Prejudices against the peasantry remain deeply engrained. The word "rural" itself has a pejorative connotation and comes with stereotypes of backwardness and an inability to self-govern. While all of Haiti is technically divided into communal sections, there is a stark difference between the prestige afforded to elected officials in the rural and urban areas. The local government of the rural sections (the CASEC, the Board of the Communal Section) do not receive the same prestige, funding, or capacity as those in the cities, where the government for the entire commune usually sits. Therefore, the communal governments are predisposed to be more active in the urban areas.
In such an environment, all of Haiti is in desperate need for a symbol of rural self-empowerment, action, and development, in order to valorize and lift up the communal sections. APF was a response to this need, and to this day operates as a national symbol which undermines the discriminatory narrative towards the peasantry.

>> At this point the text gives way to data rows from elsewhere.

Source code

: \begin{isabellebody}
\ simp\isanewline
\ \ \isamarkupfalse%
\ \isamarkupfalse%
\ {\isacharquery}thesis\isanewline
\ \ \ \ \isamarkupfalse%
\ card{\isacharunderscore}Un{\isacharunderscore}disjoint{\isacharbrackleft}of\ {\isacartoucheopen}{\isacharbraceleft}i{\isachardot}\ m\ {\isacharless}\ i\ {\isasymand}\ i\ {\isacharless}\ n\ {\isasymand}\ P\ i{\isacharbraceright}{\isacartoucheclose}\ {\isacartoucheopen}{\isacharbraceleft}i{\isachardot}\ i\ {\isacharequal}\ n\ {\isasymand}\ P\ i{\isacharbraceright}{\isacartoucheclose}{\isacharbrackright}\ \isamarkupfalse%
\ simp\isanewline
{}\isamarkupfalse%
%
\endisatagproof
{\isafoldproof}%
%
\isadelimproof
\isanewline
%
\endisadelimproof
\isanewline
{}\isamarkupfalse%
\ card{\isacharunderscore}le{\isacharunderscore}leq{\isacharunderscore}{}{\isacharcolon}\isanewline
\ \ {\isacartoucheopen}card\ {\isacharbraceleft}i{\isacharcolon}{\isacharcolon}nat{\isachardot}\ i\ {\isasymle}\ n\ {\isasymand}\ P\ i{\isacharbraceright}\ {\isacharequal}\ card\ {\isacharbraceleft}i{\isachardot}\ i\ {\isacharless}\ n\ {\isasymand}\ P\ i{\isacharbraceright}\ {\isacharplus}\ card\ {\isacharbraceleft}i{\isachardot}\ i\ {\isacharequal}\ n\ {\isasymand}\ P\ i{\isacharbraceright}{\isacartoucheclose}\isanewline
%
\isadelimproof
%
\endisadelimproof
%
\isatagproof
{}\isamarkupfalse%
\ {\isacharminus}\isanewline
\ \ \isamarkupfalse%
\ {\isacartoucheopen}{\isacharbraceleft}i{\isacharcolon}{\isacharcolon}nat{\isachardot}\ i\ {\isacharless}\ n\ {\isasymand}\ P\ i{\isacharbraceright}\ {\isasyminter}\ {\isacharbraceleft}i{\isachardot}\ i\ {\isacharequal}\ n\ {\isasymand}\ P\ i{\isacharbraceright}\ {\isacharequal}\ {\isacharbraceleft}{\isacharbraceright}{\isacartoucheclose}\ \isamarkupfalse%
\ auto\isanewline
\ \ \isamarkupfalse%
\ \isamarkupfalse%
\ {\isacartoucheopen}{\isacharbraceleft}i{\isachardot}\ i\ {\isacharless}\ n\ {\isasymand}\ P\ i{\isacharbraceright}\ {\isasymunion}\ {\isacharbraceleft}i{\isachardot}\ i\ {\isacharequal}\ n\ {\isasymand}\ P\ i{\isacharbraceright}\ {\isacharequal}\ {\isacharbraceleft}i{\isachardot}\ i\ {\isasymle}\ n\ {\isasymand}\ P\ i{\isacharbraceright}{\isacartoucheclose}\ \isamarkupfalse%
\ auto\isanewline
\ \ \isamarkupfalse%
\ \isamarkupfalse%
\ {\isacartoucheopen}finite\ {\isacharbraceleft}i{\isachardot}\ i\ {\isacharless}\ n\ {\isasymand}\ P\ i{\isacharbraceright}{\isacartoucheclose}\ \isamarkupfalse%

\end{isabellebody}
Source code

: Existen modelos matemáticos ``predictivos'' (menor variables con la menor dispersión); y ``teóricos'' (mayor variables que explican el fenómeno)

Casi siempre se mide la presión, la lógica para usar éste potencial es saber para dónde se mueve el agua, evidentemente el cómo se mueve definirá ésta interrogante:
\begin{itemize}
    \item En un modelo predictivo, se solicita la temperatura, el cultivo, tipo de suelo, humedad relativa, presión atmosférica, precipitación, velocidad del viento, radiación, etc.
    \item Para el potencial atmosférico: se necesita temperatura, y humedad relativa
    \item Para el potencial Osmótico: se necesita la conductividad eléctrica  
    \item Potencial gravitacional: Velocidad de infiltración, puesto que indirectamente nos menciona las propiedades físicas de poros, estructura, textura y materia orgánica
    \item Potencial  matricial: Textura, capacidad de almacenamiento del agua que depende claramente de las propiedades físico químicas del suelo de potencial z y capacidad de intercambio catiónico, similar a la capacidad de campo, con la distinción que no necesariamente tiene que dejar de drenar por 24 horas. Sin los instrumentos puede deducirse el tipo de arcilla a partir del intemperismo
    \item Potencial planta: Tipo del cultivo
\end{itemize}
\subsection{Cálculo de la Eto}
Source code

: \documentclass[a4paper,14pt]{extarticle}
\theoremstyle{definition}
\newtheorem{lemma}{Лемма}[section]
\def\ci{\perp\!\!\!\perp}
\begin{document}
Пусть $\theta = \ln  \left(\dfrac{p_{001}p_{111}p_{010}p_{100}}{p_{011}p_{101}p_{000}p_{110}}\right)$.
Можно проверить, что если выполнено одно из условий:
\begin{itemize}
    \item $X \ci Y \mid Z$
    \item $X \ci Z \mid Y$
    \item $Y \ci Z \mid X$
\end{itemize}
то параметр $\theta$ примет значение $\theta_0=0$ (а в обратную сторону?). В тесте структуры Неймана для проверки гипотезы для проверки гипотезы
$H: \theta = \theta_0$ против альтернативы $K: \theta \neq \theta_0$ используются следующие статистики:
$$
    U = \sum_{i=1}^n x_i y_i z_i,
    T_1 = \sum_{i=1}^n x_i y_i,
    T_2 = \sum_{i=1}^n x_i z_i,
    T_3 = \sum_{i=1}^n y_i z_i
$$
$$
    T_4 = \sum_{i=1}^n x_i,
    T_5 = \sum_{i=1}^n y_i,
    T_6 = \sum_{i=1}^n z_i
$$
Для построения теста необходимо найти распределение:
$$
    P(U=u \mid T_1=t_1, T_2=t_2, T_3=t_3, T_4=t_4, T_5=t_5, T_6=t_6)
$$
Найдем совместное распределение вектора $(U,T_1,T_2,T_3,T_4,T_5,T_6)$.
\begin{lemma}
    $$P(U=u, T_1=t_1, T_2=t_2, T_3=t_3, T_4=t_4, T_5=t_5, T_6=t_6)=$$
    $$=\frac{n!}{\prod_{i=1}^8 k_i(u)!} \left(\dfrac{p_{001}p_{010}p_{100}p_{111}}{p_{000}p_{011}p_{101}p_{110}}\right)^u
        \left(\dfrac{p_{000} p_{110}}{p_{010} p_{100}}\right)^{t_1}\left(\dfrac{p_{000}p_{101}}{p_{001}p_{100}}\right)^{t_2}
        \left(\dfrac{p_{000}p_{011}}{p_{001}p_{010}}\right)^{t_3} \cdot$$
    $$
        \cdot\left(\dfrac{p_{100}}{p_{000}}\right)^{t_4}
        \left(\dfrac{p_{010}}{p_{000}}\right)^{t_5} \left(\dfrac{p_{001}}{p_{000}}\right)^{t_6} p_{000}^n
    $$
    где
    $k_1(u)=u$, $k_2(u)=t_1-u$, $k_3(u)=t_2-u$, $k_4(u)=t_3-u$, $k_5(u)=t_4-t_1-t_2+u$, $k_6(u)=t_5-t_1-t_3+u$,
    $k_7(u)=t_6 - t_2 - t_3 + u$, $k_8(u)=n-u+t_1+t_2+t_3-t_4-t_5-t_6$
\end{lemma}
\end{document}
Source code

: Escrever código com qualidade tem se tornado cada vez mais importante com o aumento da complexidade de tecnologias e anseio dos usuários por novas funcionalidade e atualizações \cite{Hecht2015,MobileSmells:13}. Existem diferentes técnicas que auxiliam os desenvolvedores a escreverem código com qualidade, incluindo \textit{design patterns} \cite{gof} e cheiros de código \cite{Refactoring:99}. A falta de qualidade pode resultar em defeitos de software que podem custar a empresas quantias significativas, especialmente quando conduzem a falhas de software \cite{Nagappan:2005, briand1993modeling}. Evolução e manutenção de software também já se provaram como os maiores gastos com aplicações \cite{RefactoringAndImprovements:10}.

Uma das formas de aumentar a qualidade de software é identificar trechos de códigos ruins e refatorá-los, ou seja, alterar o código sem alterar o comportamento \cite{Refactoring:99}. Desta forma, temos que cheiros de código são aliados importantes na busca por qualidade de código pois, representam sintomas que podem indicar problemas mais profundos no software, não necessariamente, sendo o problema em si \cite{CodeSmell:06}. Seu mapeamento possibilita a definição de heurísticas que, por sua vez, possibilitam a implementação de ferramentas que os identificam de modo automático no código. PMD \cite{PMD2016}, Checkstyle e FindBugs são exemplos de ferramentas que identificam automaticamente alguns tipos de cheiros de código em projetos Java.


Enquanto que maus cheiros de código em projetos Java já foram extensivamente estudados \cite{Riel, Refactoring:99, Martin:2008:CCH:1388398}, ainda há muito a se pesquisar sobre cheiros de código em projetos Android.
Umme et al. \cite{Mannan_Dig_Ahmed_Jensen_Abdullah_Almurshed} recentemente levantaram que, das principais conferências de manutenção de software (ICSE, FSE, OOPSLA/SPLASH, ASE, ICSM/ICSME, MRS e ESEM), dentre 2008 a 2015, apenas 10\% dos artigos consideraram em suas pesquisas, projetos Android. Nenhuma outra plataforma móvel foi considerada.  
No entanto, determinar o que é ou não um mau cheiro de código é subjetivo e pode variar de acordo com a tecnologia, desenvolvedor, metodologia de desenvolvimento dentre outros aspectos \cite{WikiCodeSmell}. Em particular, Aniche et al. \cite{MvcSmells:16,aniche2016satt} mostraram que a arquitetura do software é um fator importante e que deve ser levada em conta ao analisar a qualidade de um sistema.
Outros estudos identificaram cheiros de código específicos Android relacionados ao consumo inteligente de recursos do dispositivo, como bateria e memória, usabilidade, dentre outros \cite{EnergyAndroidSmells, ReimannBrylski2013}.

APF is a national Haitian NGO, founded in 1988 by farmers in the Haitian village of Fondwa under the coordination of Father Joseph Philippe, with the mission to empower local grassroots organizations in Haiti to create wealth in their communities. APF’s has provided essential public services to Fondwa since its conception, including creating the Fondwa road, planting over 500,000 trees through their reforestation project, and operating a local health center, orphanage, primary and high school, radio station, and credit union in Fondwa.
In 2001, to celebrate the 200th year anniversary of Haiti’s independence, APF organized several collaborative forums, which included Fondwa peasants as well as individuals from Cuba and the United States, on how best to serve Fondwa’s peasantry. The idea of a “popular” university was born from this – where peasants and international collaborators would serve as both professors and students.

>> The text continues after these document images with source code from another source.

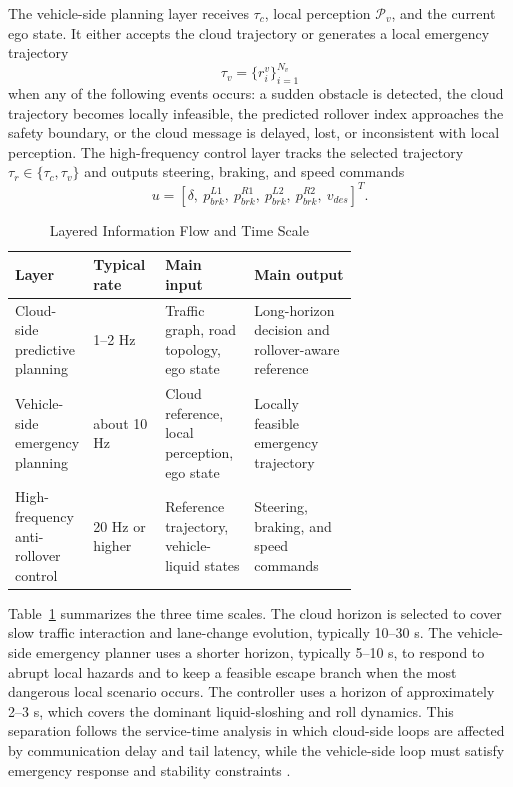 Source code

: The vehicle-side planning layer receives $\tau_c$, local perception $\mathcal{P}_v$, and the current ego state. It either accepts the cloud trajectory or generates a local emergency trajectory
\begin{equation}
  \tau_v=\{r_i^v\}_{i=1}^{N_v}
\end{equation}
when any of the following events occurs: a sudden obstacle is detected, the cloud trajectory becomes locally infeasible, the predicted rollover index approaches the safety boundary, or the cloud message is delayed, lost, or inconsistent with local perception. The high-frequency control layer tracks the selected trajectory $\tau_r\in\{\tau_c,\tau_v\}$ and outputs steering, braking, and speed commands
\begin{equation}
  u=[\delta,\ p_{brk}^{L1},\ p_{brk}^{R1},\ p_{brk}^{L2},\ p_{brk}^{R2},\ v_{des}]^T.
\end{equation}

\begin{table}[t]
  \centering
  \caption{Layered Information Flow and Time Scale}
  \label{tab:workflow_timescale}
  \begin{tabularx}{\linewidth}{p{0.21\linewidth}p{0.21\linewidth}p{0.26\linewidth}X}
    \toprule
    Layer & Typical rate & Main input & Main output \\
    \midrule
    Cloud-side predictive planning & 1--2 Hz & Traffic graph, road topology, ego state & Long-horizon decision and rollover-aware reference \\
    Vehicle-side emergency planning & about 10 Hz & Cloud reference, local perception, ego state & Locally feasible emergency trajectory \\
    High-frequency anti-rollover control & 20 Hz or higher & Reference trajectory, vehicle-liquid states & Steering, braking, and speed commands \\
    \bottomrule
  \end{tabularx}
\end{table}

Table~\ref{tab:workflow_timescale} summarizes the three time scales. The cloud horizon is selected to cover slow traffic interaction and lane-change evolution, typically 10--30 s. The vehicle-side emergency planner uses a shorter horizon, typically 5--10 s, to respond to abrupt local hazards and to keep a feasible escape branch when the most dangerous local scenario occurs. The controller uses a horizon of approximately 2--3 s, which covers the dominant liquid-sloshing and roll dynamics. This separation follows the service-time analysis in which cloud-side loops are affected by communication delay and tail latency, while the vehicle-side loop must satisfy emergency response and stability constraints \cite{xionglu2024_CVIS_survay,xuqing2021unreliable,wang2021platoonmpc}.

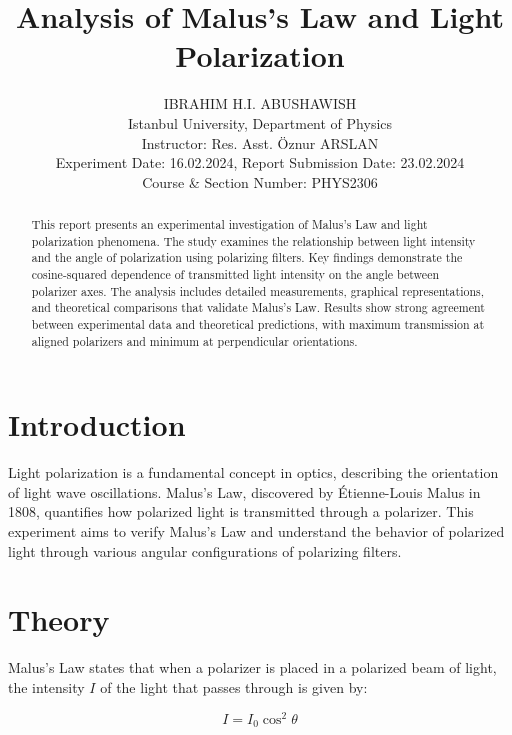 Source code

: \documentclass[journal]{IEEEtran}
\begin{document}
 
\title{Analysis of Malus's Law and Light Polarization}
\author{IBRAHIM H.I. ABUSHAWISH \\
Istanbul University, Department of Physics \\
Instructor: Res. Asst. Öznur ARSLAN \\
Experiment Date: 16.02.2024, Report Submission Date: 23.02.2024\\
Course \& Section Number: PHYS2306}

\maketitle

\begin{abstract}
    This report presents an experimental investigation of Malus's Law and light polarization phenomena. The study examines the relationship between light intensity and the angle of polarization using polarizing filters. Key findings demonstrate the cosine-squared dependence of transmitted light intensity on the angle between polarizer axes. The analysis includes detailed measurements, graphical representations, and theoretical comparisons that validate Malus's Law. Results show strong agreement between experimental data and theoretical predictions, with maximum transmission at aligned polarizers and minimum at perpendicular orientations.
\end{abstract}
    
\section{Introduction}
Light polarization is a fundamental concept in optics, describing the orientation of light wave oscillations. Malus's Law, discovered by Étienne-Louis Malus in 1808, quantifies how polarized light is transmitted through a polarizer. This experiment aims to verify Malus's Law and understand the behavior of polarized light through various angular configurations of polarizing filters.

\section{Theory}
Malus's Law states that when a polarizer is placed in a polarized beam of light, the intensity $I$ of the light that passes through is given by:

\begin{equation}
    I = I_0\cos^2\theta
\end{equation}
\end{document}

This collaboration culminated in the founding of the University of Fondwa by APF in 2004. As the only university in Haiti which operates directly within a communal section, UNIF is a foundational actor to overcome the historical inequalities which exist between the communal sections and the cities. Furthermore, it is an entity which attaches itself to the principles of sustainable and integrated development. The university aims to be the standard-bearer in the country for local development and empowerment of the peasantry by following a participatory process of local initiatives as a motor for economic and social development. UNIF believes that local development must include the following three key principles: responding to the needs of the population and helping them become active and responsible in this fight against poverty; ensuring social and economic progress in the local area; and instilling the fight against poverty and inequality in all activities.
At around the same time that UNIF was founded, so was uFondwa-USA, a 501(c)3 non-profit in the United States, with the mission to fundraise for UNIF in Haiti. It was through uFondwa-USA that the first few investments were made to open UNIF.